An FS_READ request message is a string of the following format:
FS_READ <session> <sequence> <filename> <offset> <size><NULL>
Upon receiving an FS_READ request, the file server should check the validity of its parameters. The server should also check that the file exists, is owned by <username>, and is large enough to satisfy the request. If the request is allowed, the file server should read the requested data from disk (in the order the bytes appear in the file) and return the data in the response message. The response message for a successful FS_READ follows the following format:
<session> <sequence><NULL><data>
A client appends to an existing file by sending an FS_APPEND request to the file server.
An FS_APPEND request message is a string of the following format:
FS_APPEND <session> <sequence> <filename> <size><NULL><data>
Upon receiving an FS_APPEND request, the file server should check the validity of its parameters. The server should also check that the file exists, is owned by <username>, and that there is sufficient disk space to satisfy the request.
If the request is allowed, the file server should append the data to the file (writing to disk in the order the bytes appear in the file). The response message for a successful FS_APPEND follows the following format:
<session> <sequence><NULL>
No data should be appended to the file for unsuccessful requests.
A client creates a new file by sending an FS_CREATE request to the file server.

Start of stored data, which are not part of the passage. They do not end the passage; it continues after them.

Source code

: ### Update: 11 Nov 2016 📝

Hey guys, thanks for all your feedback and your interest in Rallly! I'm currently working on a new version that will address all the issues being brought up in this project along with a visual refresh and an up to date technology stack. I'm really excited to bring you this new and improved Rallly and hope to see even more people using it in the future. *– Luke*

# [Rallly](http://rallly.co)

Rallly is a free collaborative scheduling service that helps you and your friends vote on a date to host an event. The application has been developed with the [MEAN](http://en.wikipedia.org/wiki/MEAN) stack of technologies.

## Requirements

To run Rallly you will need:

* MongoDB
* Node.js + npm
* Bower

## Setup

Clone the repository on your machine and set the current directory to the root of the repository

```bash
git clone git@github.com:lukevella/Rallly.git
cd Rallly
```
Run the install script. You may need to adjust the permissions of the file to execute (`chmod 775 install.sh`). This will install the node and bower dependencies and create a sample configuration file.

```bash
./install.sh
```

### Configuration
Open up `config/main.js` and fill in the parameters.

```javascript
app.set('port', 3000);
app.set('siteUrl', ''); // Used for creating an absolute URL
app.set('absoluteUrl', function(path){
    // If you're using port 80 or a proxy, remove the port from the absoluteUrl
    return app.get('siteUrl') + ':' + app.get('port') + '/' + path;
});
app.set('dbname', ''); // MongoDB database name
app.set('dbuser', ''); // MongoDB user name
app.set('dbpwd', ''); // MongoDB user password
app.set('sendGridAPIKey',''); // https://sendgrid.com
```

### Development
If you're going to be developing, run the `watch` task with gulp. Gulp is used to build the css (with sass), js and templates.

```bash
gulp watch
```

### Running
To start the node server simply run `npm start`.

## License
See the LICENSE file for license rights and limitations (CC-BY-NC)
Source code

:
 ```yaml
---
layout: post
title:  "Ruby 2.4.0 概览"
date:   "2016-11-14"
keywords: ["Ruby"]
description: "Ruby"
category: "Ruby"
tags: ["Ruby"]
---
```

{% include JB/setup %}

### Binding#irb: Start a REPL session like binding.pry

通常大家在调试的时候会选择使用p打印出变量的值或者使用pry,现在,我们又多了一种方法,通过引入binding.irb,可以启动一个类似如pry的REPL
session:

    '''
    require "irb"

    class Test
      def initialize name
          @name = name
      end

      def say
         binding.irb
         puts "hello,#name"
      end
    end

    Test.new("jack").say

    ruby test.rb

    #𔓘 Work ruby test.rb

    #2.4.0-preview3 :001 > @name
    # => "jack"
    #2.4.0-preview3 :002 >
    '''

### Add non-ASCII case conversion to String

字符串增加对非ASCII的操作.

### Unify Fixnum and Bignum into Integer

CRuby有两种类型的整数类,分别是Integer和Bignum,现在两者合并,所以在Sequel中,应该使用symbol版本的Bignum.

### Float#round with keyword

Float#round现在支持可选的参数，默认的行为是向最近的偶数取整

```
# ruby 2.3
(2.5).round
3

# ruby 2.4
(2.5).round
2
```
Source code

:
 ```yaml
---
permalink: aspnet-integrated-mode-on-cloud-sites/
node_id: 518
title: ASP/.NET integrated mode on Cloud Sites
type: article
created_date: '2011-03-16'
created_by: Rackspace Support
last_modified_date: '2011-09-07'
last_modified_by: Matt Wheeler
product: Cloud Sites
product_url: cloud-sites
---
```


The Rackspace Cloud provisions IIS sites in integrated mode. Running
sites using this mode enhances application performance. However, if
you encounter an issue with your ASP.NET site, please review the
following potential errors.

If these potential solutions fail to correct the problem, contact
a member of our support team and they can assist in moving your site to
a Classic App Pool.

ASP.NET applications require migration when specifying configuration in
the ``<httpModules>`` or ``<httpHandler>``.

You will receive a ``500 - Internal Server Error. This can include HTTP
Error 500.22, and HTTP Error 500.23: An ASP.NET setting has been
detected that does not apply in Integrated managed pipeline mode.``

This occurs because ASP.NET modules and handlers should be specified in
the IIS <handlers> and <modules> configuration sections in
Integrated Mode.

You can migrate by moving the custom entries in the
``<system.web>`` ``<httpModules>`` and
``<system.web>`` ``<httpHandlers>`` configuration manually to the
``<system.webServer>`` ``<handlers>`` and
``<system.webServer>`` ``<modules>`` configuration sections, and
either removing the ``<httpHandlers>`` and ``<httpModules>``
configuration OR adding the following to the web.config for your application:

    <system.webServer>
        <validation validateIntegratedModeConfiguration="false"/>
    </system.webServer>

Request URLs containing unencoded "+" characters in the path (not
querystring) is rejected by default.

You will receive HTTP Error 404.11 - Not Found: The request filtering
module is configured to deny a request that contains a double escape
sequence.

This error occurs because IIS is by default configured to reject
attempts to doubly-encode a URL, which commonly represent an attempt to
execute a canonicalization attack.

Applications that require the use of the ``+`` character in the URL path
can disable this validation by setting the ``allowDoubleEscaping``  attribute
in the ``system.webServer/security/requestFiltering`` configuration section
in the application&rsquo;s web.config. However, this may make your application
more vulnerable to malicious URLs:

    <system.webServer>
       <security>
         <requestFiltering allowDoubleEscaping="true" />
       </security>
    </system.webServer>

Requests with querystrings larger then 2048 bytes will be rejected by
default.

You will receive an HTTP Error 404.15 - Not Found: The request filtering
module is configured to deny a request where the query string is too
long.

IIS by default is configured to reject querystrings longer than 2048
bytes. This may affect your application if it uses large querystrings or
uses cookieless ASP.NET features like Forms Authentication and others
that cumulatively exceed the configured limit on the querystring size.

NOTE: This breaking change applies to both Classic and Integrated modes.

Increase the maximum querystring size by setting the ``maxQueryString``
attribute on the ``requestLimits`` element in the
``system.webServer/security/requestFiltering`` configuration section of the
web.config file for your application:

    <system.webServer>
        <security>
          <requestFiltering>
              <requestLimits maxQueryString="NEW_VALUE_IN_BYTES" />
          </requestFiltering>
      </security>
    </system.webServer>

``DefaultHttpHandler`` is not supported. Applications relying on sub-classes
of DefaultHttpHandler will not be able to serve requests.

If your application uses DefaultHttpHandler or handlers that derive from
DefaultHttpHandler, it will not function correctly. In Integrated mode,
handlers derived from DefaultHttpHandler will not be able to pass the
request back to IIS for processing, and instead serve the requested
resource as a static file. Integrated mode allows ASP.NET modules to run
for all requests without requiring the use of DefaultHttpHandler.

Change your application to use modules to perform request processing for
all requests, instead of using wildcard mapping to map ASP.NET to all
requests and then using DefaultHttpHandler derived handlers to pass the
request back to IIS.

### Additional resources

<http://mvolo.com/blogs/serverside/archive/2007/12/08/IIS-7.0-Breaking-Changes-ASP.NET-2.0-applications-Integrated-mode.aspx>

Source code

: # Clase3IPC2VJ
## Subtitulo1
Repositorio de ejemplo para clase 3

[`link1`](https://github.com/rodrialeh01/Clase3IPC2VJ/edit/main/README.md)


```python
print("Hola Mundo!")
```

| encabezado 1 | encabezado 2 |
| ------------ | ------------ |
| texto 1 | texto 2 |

An FS_CREATE request message is a string of the following format:
FS_CREATE <session> <sequence> <filename><NULL>
Upon receiving an FS_CREATE request, the file server should check the validity of its parameters. The server should also check that the file does not yet exist and that there is sufficient disk space to create a new file. If the request is allowed, the file server should create the new file. The response message for a successful FS_CREATE follows the following format:
<session> <sequence><NULL>
A client deletes an existing file by sending an FS_DELETE request to the file server.
An FS_DELETE request message is a string of the following format:
FS_DELETE <session> <sequence> <filename><NULL>
Upon receiving an FS_DELETE request, the file server should check the validity of its parameters. The server should also check that the file exists and is owned by <username>. If the request is allowed, the file server should delete the file. The response message for a successful FS_DELETE follows the following format:
<session> <sequence><NULL>
This section describes the file system structure on disk that your file server will read and write. fs_param.h (which is included automatically in both fs_client.h and fs_server.h) defines the basic file system parameters.
fs_server.h has two typedefs that describe the on-disk data structures:
/*
* Typedefs for on-disk data structures.
*/
typedef struct {
char name[FS_MAXFILENAME + 1]; /* name of this file */
unsigned int inode_block; /* disk block that stores the inode for
this file */
} fs_direntry;
typedef struct {
char owner[FS_MAXUSERNAME + 1];
unsigned int size; /* size of this file or directory
in bytes */
unsigned int blocks[FS_MAXFILEBLOCKS]; /* array of data blocks for this
file or directory */
} fs_inode;
The file system consists of a single directory of files. It is not a hierarchical file system, so the directory contain only files (it does not contain other directories).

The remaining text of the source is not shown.